- Problem details: Repeat the entries exactly, keeping every line as it is.

- Extracted records:
====================

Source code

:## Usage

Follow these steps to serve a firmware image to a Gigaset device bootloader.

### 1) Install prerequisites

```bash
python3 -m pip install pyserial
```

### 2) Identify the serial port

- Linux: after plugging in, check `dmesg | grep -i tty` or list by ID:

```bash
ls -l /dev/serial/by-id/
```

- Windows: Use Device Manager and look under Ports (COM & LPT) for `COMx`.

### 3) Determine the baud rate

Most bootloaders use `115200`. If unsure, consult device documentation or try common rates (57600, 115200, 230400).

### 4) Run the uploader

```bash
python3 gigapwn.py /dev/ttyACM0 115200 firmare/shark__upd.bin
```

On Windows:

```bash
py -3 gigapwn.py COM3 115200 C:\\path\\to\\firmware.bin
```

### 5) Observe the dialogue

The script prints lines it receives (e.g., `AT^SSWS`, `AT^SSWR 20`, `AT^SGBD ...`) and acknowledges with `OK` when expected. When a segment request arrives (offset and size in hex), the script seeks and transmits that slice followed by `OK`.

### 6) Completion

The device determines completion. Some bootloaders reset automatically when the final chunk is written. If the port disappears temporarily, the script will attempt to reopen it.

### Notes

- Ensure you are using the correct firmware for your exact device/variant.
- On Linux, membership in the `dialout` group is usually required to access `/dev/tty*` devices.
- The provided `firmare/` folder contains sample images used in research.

====================

- Result for this task:
Source code

:## Usage

Follow these steps to serve a firmware image to a Gigaset device bootloader.

### 1) Install prerequisites

```bash
python3 -m pip install pyserial
```

### 2) Identify the serial port

- Linux: after plugging in, check `dmesg | grep -i tty` or list by ID:

```bash
ls -l /dev/serial/by-id/
```

- Windows: Use Device Manager and look under Ports (COM & LPT) for `COMx`.

### 3) Determine the baud rate

Most bootloaders use `115200`. If unsure, consult device documentation or try common rates (57600, 115200, 230400).

### 4) Run the uploader

```bash
python3 gigapwn.py /dev/ttyACM0 115200 firmare/shark__upd.bin
```

On Windows:

```bash
py -3 gigapwn.py COM3 115200 C:\\path\\to\\firmware.bin
```

### 5) Observe the dialogue

The script prints lines it receives (e.g., `AT^SSWS`, `AT^SSWR 20`, `AT^SGBD ...`) and acknowledges with `OK` when expected. When a segment request arrives (offset and size in hex), the script seeks and transmits that slice followed by `OK`.

### 6) Completion

The device determines completion. Some bootloaders reset automatically when the final chunk is written. If the port disappears temporarily, the script will attempt to reopen it.

### Notes

- Ensure you are using the correct firmware for your exact device/variant.
- On Linux, membership in the `dialout` group is usually required to access `/dev/tty*` devices.
- The provided `firmare/` folder contains sample images used in research.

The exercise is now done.